#### DIRECTIONS:
Please copy every line of the data in which the string "literature" appears.

━━━━━━

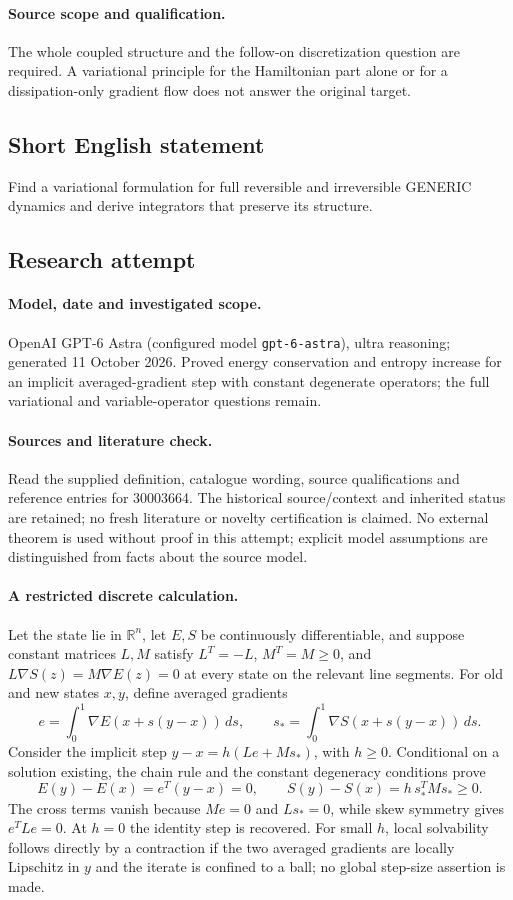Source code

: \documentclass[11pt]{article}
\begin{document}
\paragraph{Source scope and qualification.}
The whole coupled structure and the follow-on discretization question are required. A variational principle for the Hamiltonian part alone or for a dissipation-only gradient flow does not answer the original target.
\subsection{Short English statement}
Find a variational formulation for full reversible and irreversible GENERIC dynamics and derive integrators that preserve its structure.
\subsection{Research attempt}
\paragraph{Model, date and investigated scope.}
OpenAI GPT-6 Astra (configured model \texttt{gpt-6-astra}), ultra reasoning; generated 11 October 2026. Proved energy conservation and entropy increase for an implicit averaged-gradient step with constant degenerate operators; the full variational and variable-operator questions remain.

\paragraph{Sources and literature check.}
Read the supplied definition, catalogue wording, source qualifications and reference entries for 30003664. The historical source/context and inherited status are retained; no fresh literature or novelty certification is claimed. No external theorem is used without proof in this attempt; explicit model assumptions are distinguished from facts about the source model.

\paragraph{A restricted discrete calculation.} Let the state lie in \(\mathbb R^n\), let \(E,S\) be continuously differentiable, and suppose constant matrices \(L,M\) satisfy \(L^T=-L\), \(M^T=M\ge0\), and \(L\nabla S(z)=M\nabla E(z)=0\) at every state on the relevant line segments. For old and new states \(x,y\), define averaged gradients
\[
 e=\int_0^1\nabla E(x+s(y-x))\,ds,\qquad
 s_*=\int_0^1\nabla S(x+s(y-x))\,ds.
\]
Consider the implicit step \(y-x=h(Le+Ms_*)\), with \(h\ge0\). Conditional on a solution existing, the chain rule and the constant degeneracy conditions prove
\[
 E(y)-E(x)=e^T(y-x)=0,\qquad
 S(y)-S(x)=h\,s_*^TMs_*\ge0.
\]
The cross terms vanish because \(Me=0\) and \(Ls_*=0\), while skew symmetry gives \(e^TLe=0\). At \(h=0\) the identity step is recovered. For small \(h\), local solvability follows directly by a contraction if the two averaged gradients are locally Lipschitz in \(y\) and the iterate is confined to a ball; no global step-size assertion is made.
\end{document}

━━━━━━

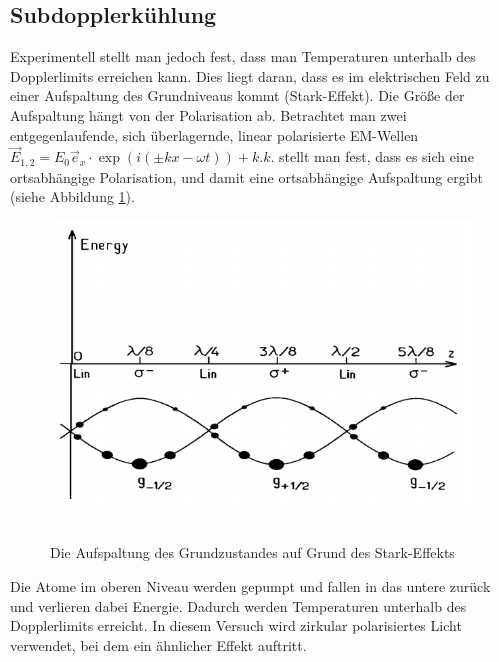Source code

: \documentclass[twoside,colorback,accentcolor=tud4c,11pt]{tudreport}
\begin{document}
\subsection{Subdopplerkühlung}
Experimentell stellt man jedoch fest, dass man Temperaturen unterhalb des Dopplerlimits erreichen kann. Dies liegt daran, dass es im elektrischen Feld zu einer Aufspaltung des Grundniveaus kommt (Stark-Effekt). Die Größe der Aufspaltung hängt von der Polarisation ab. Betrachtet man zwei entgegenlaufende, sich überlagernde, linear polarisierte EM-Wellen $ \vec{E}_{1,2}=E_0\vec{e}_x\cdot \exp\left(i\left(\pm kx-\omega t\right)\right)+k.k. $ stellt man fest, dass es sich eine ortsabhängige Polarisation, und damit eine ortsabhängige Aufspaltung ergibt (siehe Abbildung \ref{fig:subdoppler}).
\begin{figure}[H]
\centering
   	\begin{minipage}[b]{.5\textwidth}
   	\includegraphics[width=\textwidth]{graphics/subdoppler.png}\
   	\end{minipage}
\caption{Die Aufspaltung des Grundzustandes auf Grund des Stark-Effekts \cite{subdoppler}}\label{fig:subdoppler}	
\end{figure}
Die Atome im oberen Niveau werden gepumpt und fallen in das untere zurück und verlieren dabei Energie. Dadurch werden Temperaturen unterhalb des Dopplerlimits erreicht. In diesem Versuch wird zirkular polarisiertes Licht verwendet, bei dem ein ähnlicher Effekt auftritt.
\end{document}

━━━━━━

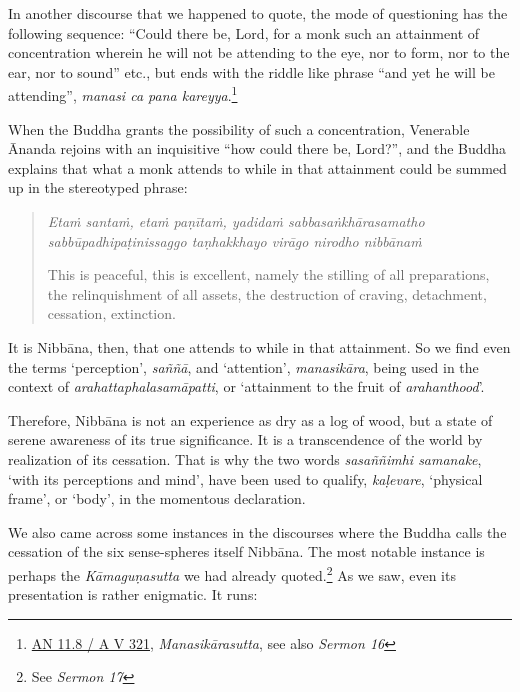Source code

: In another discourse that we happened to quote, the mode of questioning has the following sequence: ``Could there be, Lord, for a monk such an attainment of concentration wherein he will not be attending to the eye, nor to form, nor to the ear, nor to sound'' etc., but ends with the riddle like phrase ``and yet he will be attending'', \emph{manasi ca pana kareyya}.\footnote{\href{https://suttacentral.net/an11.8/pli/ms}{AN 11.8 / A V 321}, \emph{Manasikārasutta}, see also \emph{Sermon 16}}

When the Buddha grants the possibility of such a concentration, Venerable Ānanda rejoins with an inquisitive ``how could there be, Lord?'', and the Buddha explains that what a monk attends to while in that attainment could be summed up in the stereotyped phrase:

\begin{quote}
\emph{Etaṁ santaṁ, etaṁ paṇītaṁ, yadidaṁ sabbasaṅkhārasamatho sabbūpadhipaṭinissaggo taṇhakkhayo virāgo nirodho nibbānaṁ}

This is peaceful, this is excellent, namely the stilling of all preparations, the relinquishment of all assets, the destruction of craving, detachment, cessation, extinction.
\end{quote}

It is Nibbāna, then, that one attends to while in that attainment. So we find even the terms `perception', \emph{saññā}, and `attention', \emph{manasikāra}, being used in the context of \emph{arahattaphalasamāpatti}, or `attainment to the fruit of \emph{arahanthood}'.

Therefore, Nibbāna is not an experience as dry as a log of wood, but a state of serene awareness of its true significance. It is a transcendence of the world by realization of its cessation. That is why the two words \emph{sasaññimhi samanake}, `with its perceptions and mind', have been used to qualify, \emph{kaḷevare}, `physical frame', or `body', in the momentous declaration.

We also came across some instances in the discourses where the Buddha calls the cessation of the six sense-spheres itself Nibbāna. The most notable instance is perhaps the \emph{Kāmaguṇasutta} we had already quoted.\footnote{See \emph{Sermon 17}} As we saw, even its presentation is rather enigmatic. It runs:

━━━━━━

#### YOUR RESPONSE:
\paragraph{Sources and literature check.}
Read the supplied definition, catalogue wording, source qualifications and reference entries for 30003664. The historical source/context and inherited status are retained; no fresh literature or novelty certification is claimed. No external theorem is used without proof in this attempt; explicit model assumptions are distinguished from facts about the source model.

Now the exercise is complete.